Stored items from a collection
+++
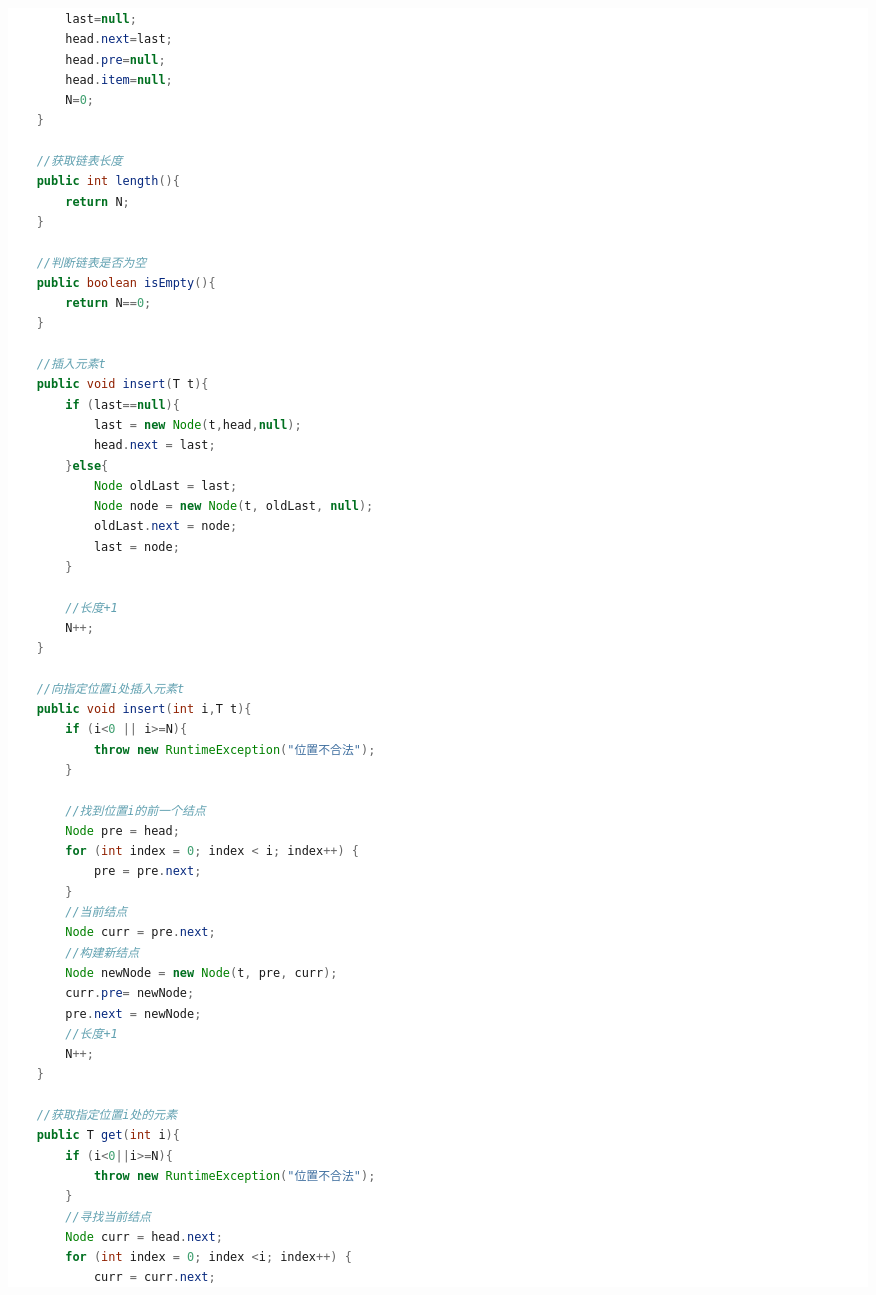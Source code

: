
 ```java
        last=null;
        head.next=last;
        head.pre=null;
        head.item=null;
        N=0;
    }

    //获取链表长度
    public int length(){
        return N;
    }

    //判断链表是否为空
    public boolean isEmpty(){
        return N==0;
    }

    //插入元素t
    public void insert(T t){
        if (last==null){
            last = new Node(t,head,null);
            head.next = last;
        }else{
            Node oldLast = last;
            Node node = new Node(t, oldLast, null);
            oldLast.next = node;
            last = node;
        }

        //长度+1
        N++;
    }

    //向指定位置i处插入元素t
    public void insert(int i,T t){
        if (i<0 || i>=N){
            throw new RuntimeException("位置不合法");
        }

        //找到位置i的前一个结点
        Node pre = head;
        for (int index = 0; index < i; index++) {
            pre = pre.next;
        }
        //当前结点
        Node curr = pre.next;
        //构建新结点
        Node newNode = new Node(t, pre, curr);
        curr.pre= newNode;
        pre.next = newNode;
        //长度+1
        N++;
    }

    //获取指定位置i处的元素
    public T get(int i){
        if (i<0||i>=N){
            throw new RuntimeException("位置不合法");
        }
        //寻找当前结点
        Node curr = head.next;
        for (int index = 0; index <i; index++) {
            curr = curr.next;
```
+++
# BRIEF
The answer must consist of every line above that contains the word "curr".

# TASK RESPONSE
        Node curr = pre.next;
        Node newNode = new Node(t, pre, curr);
        curr.pre= newNode;
        Node curr = head.next;
            curr = curr.next;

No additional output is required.